Directions for this task: In your reply, repeat every entry exactly and skip over each picture.
** Opening Data to examine block **
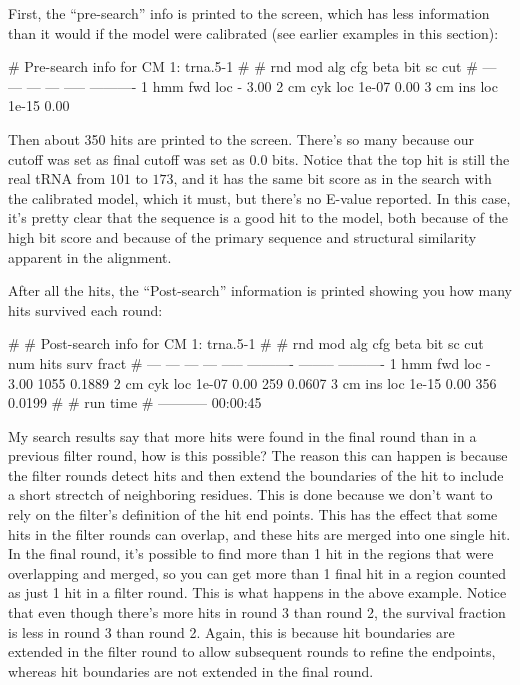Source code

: First, the ``pre-search'' info is printed to the screen, which has
less information than it would if the model were calibrated (see
earlier examples in this section): 

\begin{sreoutput}
# Pre-search info for CM 1: trna.5-1
#
# rnd  mod  alg  cfg   beta  bit sc cut
# ---  ---  ---  ---  -----  ----------
    1  hmm  fwd  loc      -        3.00
    2   cm  cyk  loc  1e-07        0.00
    3   cm  ins  loc  1e-15        0.00
\end{sreoutput}

Then about 350 hits are printed to the screen. There's so many because
our cutoff was set as final cutoff was set as $0.0$ bits. Notice that 
the top hit is still the real tRNA from $101$ to $173$, and it 
has the same bit score as in the search with the calibrated model,
which it must, but there's no E-value reported. In this case, it's
pretty clear that the sequence is a good hit to the model, both
because of the high bit score and because of the primary sequence and
structural similarity apparent in the  alignment. 

After all the hits, the ``Post-search'' information is printed showing
you how many hits survived each round:

\begin{sreoutput}
#
# Post-search info for CM 1: trna.5-1
#
# rnd  mod  alg  cfg   beta  bit sc cut  num hits  surv fract
# ---  ---  ---  ---  -----  ----------  --------  ----------
    1  hmm  fwd  loc      -        3.00      1055      0.1889
    2   cm  cyk  loc  1e-07        0.00       259      0.0607
    3   cm  ins  loc  1e-15        0.00       356      0.0199
#
#    run time
# -----------
     00:00:45
\end{sreoutput}

\begin{srefaq}{My search results say that more hits were found in the
final round than in a previous filter round, how is this possible?}
The reason this can happen is because the filter
rounds detect hits and then extend the boundaries of the hit to
include a short strectch of neighboring residues. This is done because
we don't want to rely on the filter's definition of the hit end
points. This has the effect that some hits in the filter rounds can
overlap, and these hits are merged into one single hit. In the
final round, it's possible to find more than 1 hit in the regions that
were overlapping and merged, so you can get more than 1 final hit in a
region counted as just 1 hit in a filter round. This is what happens
in the above example. Notice that even though there's more hits in
round 3 than round 2, the survival fraction is less in round 3 than
round 2. Again, this is because hit boundaries are extended in the
filter round to allow subsequent rounds to refine the endpoints,
whereas hit boundaries are not extended in the final round.
\end{srefaq}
** Closing Data to examine block **
Response to this exercise:
Source code

: First, the ``pre-search'' info is printed to the screen, which has
less information than it would if the model were calibrated (see
earlier examples in this section): 

\begin{sreoutput}
# Pre-search info for CM 1: trna.5-1
#
# rnd  mod  alg  cfg   beta  bit sc cut
# ---  ---  ---  ---  -----  ----------
    1  hmm  fwd  loc      -        3.00
    2   cm  cyk  loc  1e-07        0.00
    3   cm  ins  loc  1e-15        0.00
\end{sreoutput}

Then about 350 hits are printed to the screen. There's so many because
our cutoff was set as final cutoff was set as $0.0$ bits. Notice that 
the top hit is still the real tRNA from $101$ to $173$, and it 
has the same bit score as in the search with the calibrated model,
which it must, but there's no E-value reported. In this case, it's
pretty clear that the sequence is a good hit to the model, both
because of the high bit score and because of the primary sequence and
structural similarity apparent in the  alignment. 

After all the hits, the ``Post-search'' information is printed showing
you how many hits survived each round:

\begin{sreoutput}
#
# Post-search info for CM 1: trna.5-1
#
# rnd  mod  alg  cfg   beta  bit sc cut  num hits  surv fract
# ---  ---  ---  ---  -----  ----------  --------  ----------
    1  hmm  fwd  loc      -        3.00      1055      0.1889
    2   cm  cyk  loc  1e-07        0.00       259      0.0607
    3   cm  ins  loc  1e-15        0.00       356      0.0199
#
#    run time
# -----------
     00:00:45
\end{sreoutput}

\begin{srefaq}{My search results say that more hits were found in the
final round than in a previous filter round, how is this possible?}
The reason this can happen is because the filter
rounds detect hits and then extend the boundaries of the hit to
include a short strectch of neighboring residues. This is done because
we don't want to rely on the filter's definition of the hit end
points. This has the effect that some hits in the filter rounds can
overlap, and these hits are merged into one single hit. In the
final round, it's possible to find more than 1 hit in the regions that
were overlapping and merged, so you can get more than 1 final hit in a
region counted as just 1 hit in a filter round. This is what happens
in the above example. Notice that even though there's more hits in
round 3 than round 2, the survival fraction is less in round 3 than
round 2. Again, this is because hit boundaries are extended in the
filter round to allow subsequent rounds to refine the endpoints,
whereas hit boundaries are not extended in the final round.
\end{srefaq}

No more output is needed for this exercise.